### What to work on
Every record below, from first to last, should be copied exactly; leave the pictures out.

### Source texts of formatted documents
--*--
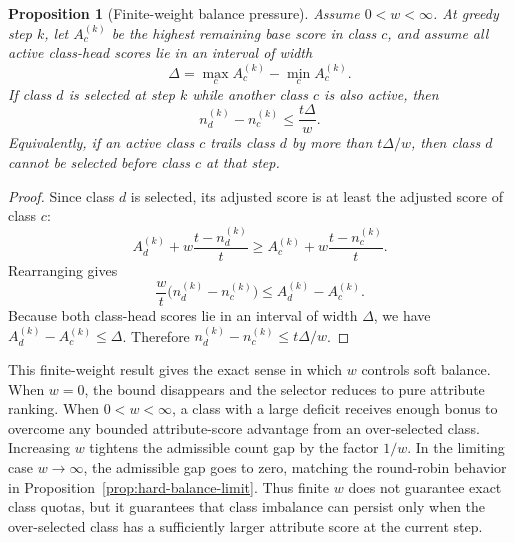 \documentclass{article}
\newtheorem{proposition}{Proposition}
\begin{document}
\begin{proposition}[Finite-weight balance pressure]
\label{prop:finite-weight-balance}
Assume $0<w<\infty$. At greedy step $k$, let $A_c^{(k)}$ be the highest remaining base score in class $c$, and assume all active class-head scores lie in an interval of width
\begin{equation}
\label{eq:class-head-width}
\Delta = \max_c A_c^{(k)} - \min_c A_c^{(k)}.
\end{equation}
If class $d$ is selected at step $k$ while another class $c$ is also active, then
\begin{equation}
\label{eq:finite-balance-gap}
n_d^{(k)} - n_c^{(k)} \leq \frac{t\Delta}{w}.
\end{equation}
Equivalently, if an active class $c$ trails class $d$ by more than $t\Delta/w$, then class $d$ cannot be selected before class $c$ at that step.
\end{proposition}

\begin{proof}
Since class $d$ is selected, its adjusted score is at least the adjusted score of class $c$:
\begin{equation}
\label{eq:finite-balance-proof-start}
A_d^{(k)} + w\frac{t-n_d^{(k)}}{t}
\geq
A_c^{(k)} + w\frac{t-n_c^{(k)}}{t}.
\end{equation}
Rearranging gives
\begin{equation}
\label{eq:finite-balance-proof-rearranged}
\frac{w}{t}\big(n_d^{(k)}-n_c^{(k)}\big)
\leq A_d^{(k)}-A_c^{(k)}.
\end{equation}
Because both class-head scores lie in an interval of width $\Delta$, we have $A_d^{(k)}-A_c^{(k)}\leq\Delta$. Therefore $n_d^{(k)}-n_c^{(k)}\leq t\Delta/w$.
\end{proof}

This finite-weight result gives the exact sense in which $w$ controls soft balance. When $w=0$, the bound disappears and the selector reduces to pure attribute ranking. When $0<w<\infty$, a class with a large deficit receives enough bonus to overcome any bounded attribute-score advantage from an over-selected class. Increasing $w$ tightens the admissible count gap by the factor $1/w$. In the limiting case $w\rightarrow\infty$, the admissible gap goes to zero, matching the round-robin behavior in Proposition~\ref{prop:hard-balance-limit}. Thus finite $w$ does not guarantee exact class quotas, but it guarantees that class imbalance can persist only when the over-selected class has a sufficiently larger attribute score at the current step.
\end{document}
--*--
### Result of this exercise
 \documentclass{article}
\newtheorem{proposition}{Proposition}
\begin{document}
\begin{proposition}[Finite-weight balance pressure]
\label{prop:finite-weight-balance}
Assume $0<w<\infty$. At greedy step $k$, let $A_c^{(k)}$ be the highest remaining base score in class $c$, and assume all active class-head scores lie in an interval of width
\begin{equation}
\label{eq:class-head-width}
\Delta = \max_c A_c^{(k)} - \min_c A_c^{(k)}.
\end{equation}
If class $d$ is selected at step $k$ while another class $c$ is also active, then
\begin{equation}
\label{eq:finite-balance-gap}
n_d^{(k)} - n_c^{(k)} \leq \frac{t\Delta}{w}.
\end{equation}
Equivalently, if an active class $c$ trails class $d$ by more than $t\Delta/w$, then class $d$ cannot be selected before class $c$ at that step.
\end{proposition}

\begin{proof}
Since class $d$ is selected, its adjusted score is at least the adjusted score of class $c$:
\begin{equation}
\label{eq:finite-balance-proof-start}
A_d^{(k)} + w\frac{t-n_d^{(k)}}{t}
\geq
A_c^{(k)} + w\frac{t-n_c^{(k)}}{t}.
\end{equation}
Rearranging gives
\begin{equation}
\label{eq:finite-balance-proof-rearranged}
\frac{w}{t}\big(n_d^{(k)}-n_c^{(k)}\big)
\leq A_d^{(k)}-A_c^{(k)}.
\end{equation}
Because both class-head scores lie in an interval of width $\Delta$, we have $A_d^{(k)}-A_c^{(k)}\leq\Delta$. Therefore $n_d^{(k)}-n_c^{(k)}\leq t\Delta/w$.
\end{proof}

This finite-weight result gives the exact sense in which $w$ controls soft balance. When $w=0$, the bound disappears and the selector reduces to pure attribute ranking. When $0<w<\infty$, a class with a large deficit receives enough bonus to overcome any bounded attribute-score advantage from an over-selected class. Increasing $w$ tightens the admissible count gap by the factor $1/w$. In the limiting case $w\rightarrow\infty$, the admissible gap goes to zero, matching the round-robin behavior in Proposition~\ref{prop:hard-balance-limit}. Thus finite $w$ does not guarantee exact class quotas, but it guarantees that class imbalance can persist only when the over-selected class has a sufficiently larger attribute score at the current step.
\end{document}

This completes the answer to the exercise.